A Ceasefire and a Dream | LoC villagers say silent guns paved way for development, call for its continuity
GK Photo

Rajouri, Mar 10: The silence of guns on the Line of Control (LoC) due to the ceasefire between Indian and Pakistani soldiers for the last two years has brought in an era of peace with people living in villages along the heavily-guarded LoC terming this peaceful time as a dream coming true.

They have called for continuity of ceasefire stating that peace was the basic need of every human being and now they could see life aspects other than braving shells that used to be a routine at the time of ceasefire violations and cross-LoC shelling.

The LoC ceasefire was agreed upon by India and Pakistan in February 2021 after which a situation of calm has been prevailing on the Line of Control, along with the International Border (IB).

Official figures also reveal that not a single incident of violation of ceasefire from Pakistani side had been registered in the last two years and the first week of March.

This ceasefire agreement between India and Pakistan completed two years on February 23 with people living along the LoC being the prime beneficiaries of this truce.

In Niaka village of Rajouri, civilian population is now able to live life without the fear of death due to mortar shells, rocket launchers, or bullets that were a routine at the times of ceasefire violations.

“For four years, our family was thinking of building a new house. However, we were not able to construct the new house, as ceasefire violations in the area were a regular feature," said Ibrar Ahmad Kohli, a youth from Niaka village.

Niaka village in Rajouri is India's last village ahead of LoC in Tarkundi sector.

This village has seen intense shelling during ceasefire violations in the past.

Two women from the village also lost their lives in 2017 after a mortar shell hit their house.

Kohli said that earlier due to ceasefire violation no mason or labourer used to work in the village as remaining under the open sky during shelling was like an open invitation to death.

"Things now have changed due to the ceasefire. Now everyone is busy with their lives like people in other villages," he said.

Muhammad Yousuf, a social activist, said that things had improved to a major extent due to the ceasefire and everyone in the area wanted this peace pact to continue.

"Only we know the hardships that are faced during shelling. No one outside our villages can even think of the nightmare we used to have," Yousuf said.

Muhammad Nazir, 41, who lives in the last hamlet on the LoC termed the ceasefire as a dream come true for the people of this border area.

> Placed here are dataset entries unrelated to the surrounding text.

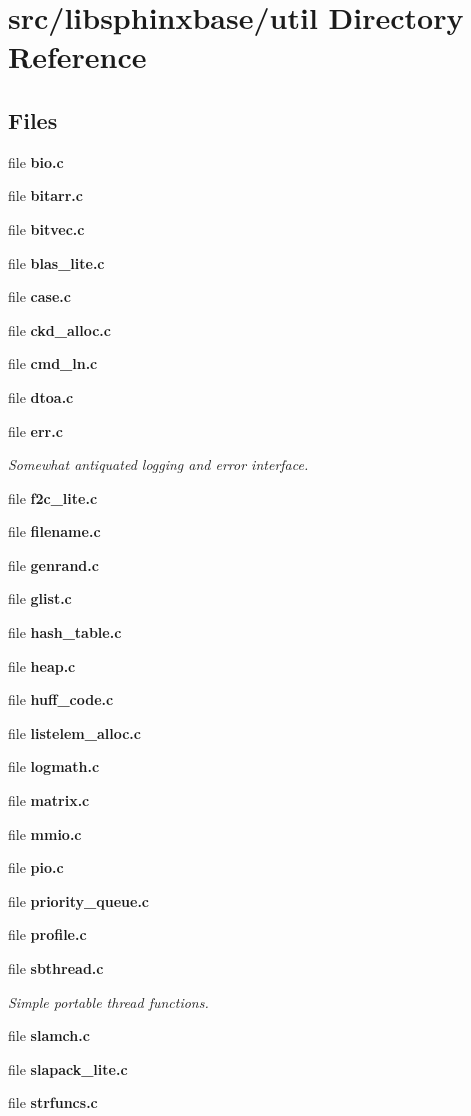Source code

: \section{src/libsphinxbase/util Directory Reference}
\label{dir_dc1f04dceb148346198172cb52290701}
\subsection*{Files}
\begin{DoxyCompactItemize}
\item 
file {\bfseries bio.\+c}
\item 
file {\bfseries bitarr.\+c}
\item 
file {\bfseries bitvec.\+c}
\item 
file {\bfseries blas\+\_\+lite.\+c}
\item 
file {\bfseries case.\+c}
\item 
file {\bfseries ckd\+\_\+alloc.\+c}
\item 
file {\bfseries cmd\+\_\+ln.\+c}
\item 
file {\bfseries dtoa.\+c}
\item 
file {\bf err.\+c}
\begin{DoxyCompactList}\small\item\em Somewhat antiquated logging and error interface. \end{DoxyCompactList}\item 
file {\bfseries f2c\+\_\+lite.\+c}
\item 
file {\bfseries filename.\+c}
\item 
file {\bfseries genrand.\+c}
\item 
file {\bfseries glist.\+c}
\item 
file {\bfseries hash\+\_\+table.\+c}
\item 
file {\bfseries heap.\+c}
\item 
file {\bfseries huff\+\_\+code.\+c}
\item 
file {\bfseries listelem\+\_\+alloc.\+c}
\item 
file {\bfseries logmath.\+c}
\item 
file {\bfseries matrix.\+c}
\item 
file {\bfseries mmio.\+c}
\item 
file {\bfseries pio.\+c}
\item 
file {\bfseries priority\+\_\+queue.\+c}
\item 
file {\bfseries profile.\+c}
\item 
file {\bf sbthread.\+c}
\begin{DoxyCompactList}\small\item\em Simple portable thread functions. \end{DoxyCompactList}\item 
file {\bfseries slamch.\+c}
\item 
file {\bfseries slapack\+\_\+lite.\+c}
\item 
file {\bfseries strfuncs.\+c}
\end{DoxyCompactItemize}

"We always dreamt of a dignified life without fear of death, without bangs of mortar shelling, without explosions, without bullets, and a life in which we can send our children to schools without fear, in which we can work in our fields without fear and a life in which we can sleep inside our houses without thinking of dying due to a mortar shell landing on us," he said.

He said that the people living in villages along the LoC including Ratti Mitti, Chiti Bakri, Niaka, Chamba, Panjgrian, and Peryali were poor and faced a severe crisis of basic amenities like road connectivity, water supply, electrification, schooling, healthcare.

However, the first thing that people want is peace, which only the silence of guns amid ceasefire can bring.